One of the Kirchentag Bible studies asked “When is the Kingdom of God coming?” (Luke 17:20). Does God work only through people, or in other ways? (At least we should perhaps be grateful it is not only through us as members of the Church!). In the Gospel of Thomas Jesus says that the Kingdom is both in you “and spread out upon the earth” (verse 113). But when the Church decided which books were to be part of the New Testament “Thomas” was not included- because it did not promote a hierarchical Church structure? (But it also said that women must become male to enter the Kingdom- verse 114- which might be another reason). And Revelation was included, though it predicted the implosion of the Roman Empire at the time when Church and Empire were allying.

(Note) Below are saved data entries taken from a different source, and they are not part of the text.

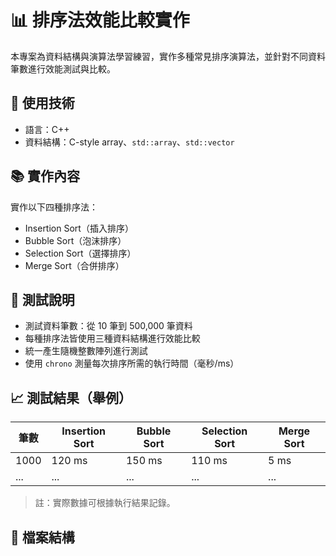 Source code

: # 📊 排序法效能比較實作

本專案為資料結構與演算法學習練習，實作多種常見排序演算法，並針對不同資料筆數進行效能測試與比較。

## 🔧 使用技術
- 語言：C++
- 資料結構：C-style array、`std::array`、`std::vector`

## 📚 實作內容
實作以下四種排序法：
- Insertion Sort（插入排序）
- Bubble Sort（泡沫排序）
- Selection Sort（選擇排序）
- Merge Sort（合併排序）

## 🧪 測試說明
- 測試資料筆數：從 10 筆到 500,000 筆資料
- 每種排序法皆使用三種資料結構進行效能比較
- 統一產生隨機整數陣列進行測試
- 使用 `chrono` 測量每次排序所需的執行時間（毫秒/ms）

## 📈 測試結果（舉例）
| 筆數 | Insertion Sort | Bubble Sort | Selection Sort | Merge Sort |
|------|----------------|-------------|----------------|-------------|
| 1000 | 120 ms         | 150 ms      | 110 ms         | 5 ms        |
| ...  | ...            | ...         | ...            | ...         |

> 註：實際數據可根據執行結果記錄。

## 📁 檔案結構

The Wedding at Cana (John 2) is often understood to imply the inferiority of Judaism (water for ritual purification turned into wine)- and who are “the Jews”, who John depicts as always the enemies of Jesus, and whose identity as children of Abraham Jesus denies (John 8:39 to 45)? Only the religious leaders? Or “this generation” (Matthew 11:16)- which Christian antisemitism (and the Nazis) has often taken to mean “all Jews of every generation”. In fact the wine is the “First Sign” (verse 11) of the Kingdom of God- a great wedding feast (which is what all our worship should be).
Kirchentag (Church Congress) is an important part of the Protestant (Evangelical) Church (EKD), of nearly 20 million nominal members (though far fewer go to services), who pay Church Tax of 8 or 9% added to their income tax and collected by the State (though these amounts are declining rapidly these days). EKD is a federation of Lutherans, Reformed and United (in Prussia in 1818 Lutherans and Reformed were united by royal decree). Kirchentag takes place every two years alternating with the Catholic “Katholikentag”, with Ecumenical meetings in some years.

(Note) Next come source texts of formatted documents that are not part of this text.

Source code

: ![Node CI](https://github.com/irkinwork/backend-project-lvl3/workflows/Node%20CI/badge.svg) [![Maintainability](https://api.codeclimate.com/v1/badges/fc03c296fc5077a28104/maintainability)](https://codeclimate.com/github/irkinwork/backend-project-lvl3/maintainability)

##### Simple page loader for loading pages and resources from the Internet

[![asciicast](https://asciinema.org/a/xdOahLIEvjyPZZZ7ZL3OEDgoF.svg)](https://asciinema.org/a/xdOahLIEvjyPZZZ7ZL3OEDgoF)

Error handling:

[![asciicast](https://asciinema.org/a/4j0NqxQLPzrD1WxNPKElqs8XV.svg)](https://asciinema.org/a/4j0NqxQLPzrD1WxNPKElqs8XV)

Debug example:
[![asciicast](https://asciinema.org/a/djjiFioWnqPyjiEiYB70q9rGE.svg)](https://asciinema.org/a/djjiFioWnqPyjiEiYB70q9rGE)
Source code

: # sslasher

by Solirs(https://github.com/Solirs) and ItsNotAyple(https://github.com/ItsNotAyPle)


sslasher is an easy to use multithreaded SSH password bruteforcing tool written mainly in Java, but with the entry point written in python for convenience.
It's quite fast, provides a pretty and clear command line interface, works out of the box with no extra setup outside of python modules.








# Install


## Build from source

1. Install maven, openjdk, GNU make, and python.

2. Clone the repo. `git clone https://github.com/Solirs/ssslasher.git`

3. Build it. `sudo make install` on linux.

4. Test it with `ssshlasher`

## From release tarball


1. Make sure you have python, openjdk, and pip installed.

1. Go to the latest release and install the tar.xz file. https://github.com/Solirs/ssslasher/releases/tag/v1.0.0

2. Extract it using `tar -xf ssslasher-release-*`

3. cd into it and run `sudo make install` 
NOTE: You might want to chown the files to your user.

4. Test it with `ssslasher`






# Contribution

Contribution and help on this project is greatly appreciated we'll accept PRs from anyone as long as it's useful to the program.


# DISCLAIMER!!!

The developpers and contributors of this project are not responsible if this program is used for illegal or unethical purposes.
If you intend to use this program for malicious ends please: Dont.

Our reading was from Nehemiah chapter 8- the reading of the Law (after the people’s return from Exile), which caused the people to weep (verse 9) when they heard it.
In a similar way in 1945 the leaders of the Protestant Church issued the Stuttgart Declaration of Guilt https://marcuse.faculty.history.ucsb.edu/projects/niem/StuttgartDeclaration.htm acknowledging their failure to stand up to National Socialism. Some had resisted Hitler’s attempt to completely control the Church (for example the “Confessing Church”), but few had opposed antisemitism or had challenged the Holocaust, and some (the “Deutsche Christen”- German Christians) had actively supported Hitler. This Declaration was controversial for most church members for many years, but the modern Kirchentag movement began in 1949 as a lay initiative as the Evangelical Church began the task of rethinking its theology after the Hitler period. There is no equivalent in Britain, probably because our sense of our history is different- perhaps the Greenbelt Festivals come the closest.
Hitler had more respect for the organisation (not the beliefs) of the Catholic Church, and had agreed a “Concordat” with the Vatican in July 1933, though this did not fully protect the Church from Nazi pressure. In 1945 German Catholic bishops did not recognise any corporate failure equivalent to the Protestant Declaration- they said that although many individual Catholics had not resisted Nazism, many had risked their lives to support persecuted Jews. Before 1933 the Catholic Centre Party had meant that far fewer Catholics were members of the NSDAP, and in 1941 the Archbishop of Münster had spoken out against the Nazi euthanasia programme, achieving some change in the policy. It was not until 1965, after much argument among German Catholics, that the bishops acknowledged the fault of the Church for not speaking out about the Holocaust, despite the fact that many knew a good deal of what was happening.